How to include mrrobust Stata code in an R Markdown or Quarto document using the Statamarkdown R package

Introduction

This example shows how to run R and Stata code within the same R Markdown (.Rmd) file using the Statamarkdown R package. More information about this package is available here and here. To install this package and load it into your current R session run the following in R.

# install.packages("Statamarkdown") # uncomment on first run
library(Statamarkdown)

Note when writing our Stata code chunks we need to be careful when we specify the collectcode=TRUE code chunk option, because each Stata code chunk is run as a separate batch job.

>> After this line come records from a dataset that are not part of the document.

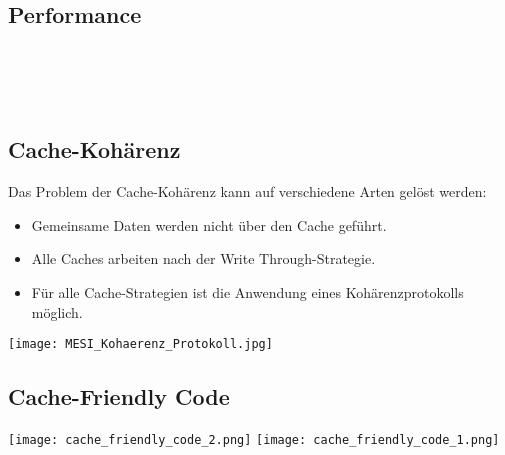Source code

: \subsection{Performance}



\\
\\
\\

\subsection{Cache-Kohärenz}

Das Problem der Cache-Kohärenz kann auf verschiedene Arten gelöst werden:

\begin{itemize}
    \itemsep-.5em 
    \item Gemeinsame Daten werden nicht über den Cache geführt.
    \item Alle Caches arbeiten nach der Write Through-Strategie.
    \item Für alle Cache-Strategien ist die Anwendung eines Kohärenzprotokolls möglich.
\end{itemize}

\texttt{[image: MESI\_Kohaerenz\_Protokoll.jpg]}


\subsection{Cache-Friendly Code}

\texttt{[image: cache\_friendly\_code\_2.png]}
\texttt{[image: cache\_friendly\_code\_1.png]}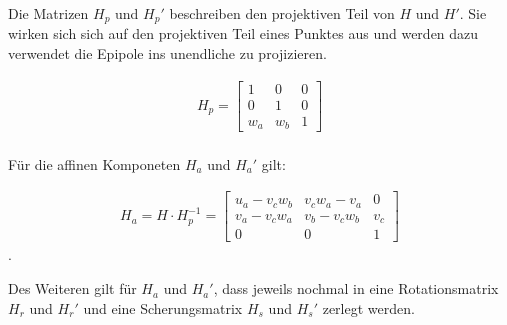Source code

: Die Matrizen $H_p$ und $H_p'$ beschreiben den projektiven Teil von $H$ und $H'$. Sie wirken sich sich auf den projektiven Teil eines Punktes aus und werden dazu verwendet die Epipole ins unendliche zu projizieren\cite{ZZ,phdextrinsicPara}.

%
%

\begin{gather}
	H_p = 
	\begin{bmatrix}
		1&0&0\\
		0&1&0\\
		w_a&w_b&1
	\end{bmatrix}
\end{gather}\\

Für die affinen Komponeten $H_a$ und $H_a'$ gilt:

\begin{gather}
	H_a= H \cdot H^{-1}_p = 
	\begin{bmatrix}
		u_a-v_cw_b&v_cw_a-v_a&0\\
		v_a-v_cw_a&v_b-v_cw_b&v_c\\
		0&0&1
	\end{bmatrix}
\end{gather}
.


Des Weiteren gilt für $H_a$ und $H_a'$, dass jeweils nochmal in eine Rotationsmatrix $H_r$ und $H_r'$ und eine Scherungsmatrix $H_s$ und $H_s'$ zerlegt werden\cite{ZZ,phdextrinsicPara}.


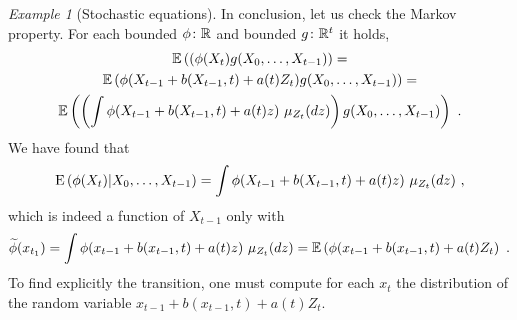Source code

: \documentclass[12pt,a4paper]{amsart}
\theoremstyle{plain}%
\theoremstyle{definition}
\theoremstyle{remark}
\newtheorem{example}{Example}
\begin{document}
\begin{example}[Stochastic equations]
In conclusion, let us check the Markov property. For each
bounded $\phi \colon \mathbb{R}$ and bounded $g \colon \mathbb{R}^t$ it holds,
\begin{multline*}
  \operatorname{\mathbb E}\left((\phi(X_t)g(X_0,\dots,X_{t-1})\right) = \\
  \operatorname{\mathbb E}\left(\phi(X_{t-1} + b(X_{t-1},t) +
    a(t)Z_t)g(X_0,\dots,X_{t-1})\right) = \\
  \operatorname{\mathbb E}\left(\left(\int \phi(X_{t-1} + b(X_{t-1},t) +
    a(t)z) \ \mu_{Z_t}(dz)\right) g(X_0,\dots,X_{t-1})\right)  \ .
\end{multline*}
We have found that
\begin{equation*}
  \operatorname{E}\left(\phi(X_t) \middle| X_0,\dots,X_{t-1}\right) = \int \phi(X_{t-1} + b(X_{t-1},t) +
    a(t)z) \ \mu_{Z_t}(dz) \ ,
\end{equation*}
which is indeed a function of $X_{t-1}$ only with
\begin{equation*}
  \widetilde \phi(x_{t_1}) = \int \phi(x_{t-1} + b(x_{t-1},t) +
    a(t)z) \ \mu_{Z_t}(dz) = \operatorname{\mathbb E}\left(\phi(x_{t-1} + b(x_{t-1},t) +
    a(t)Z_t\right) \ .
\end{equation*}
To find explicitly the transition, one must compute for each $x_t$ the
distribution of  the random variable $x_{t-1} + b(x_{t-1},t) +
    a(t)Z_t$.
\end{example}
\end{document}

For example, we include this chunk option in a chunk which reads in a dataset which we wish to use in subsequent chunks.

Using R and Stata code in the same script means that we can use the functions provided by the TwoSampleMR package to obtain data from MR-Base (Hemani et al. 2018).

Next we install the other required packages in R.

remotes::install_github("MRCIEU/TwoSampleMR")
remotes::install_github("MRCIEU/MRInstruments")
install.packages("foreign")

Example R Markdown document

---
title: Using mrrobust in an R Markdown or Quarto document
---

## Extracting data from MR-Base

We will be running the script from the MR-Base paper 
([Hemani et al., 2018](https://doi.org/10.7554/eLife.34408)).
The R code we will use is from
[here](https://raw.githubusercontent.com/explodecomputer/mr-base-methods-paper/master/scripts/ldl-chd.R).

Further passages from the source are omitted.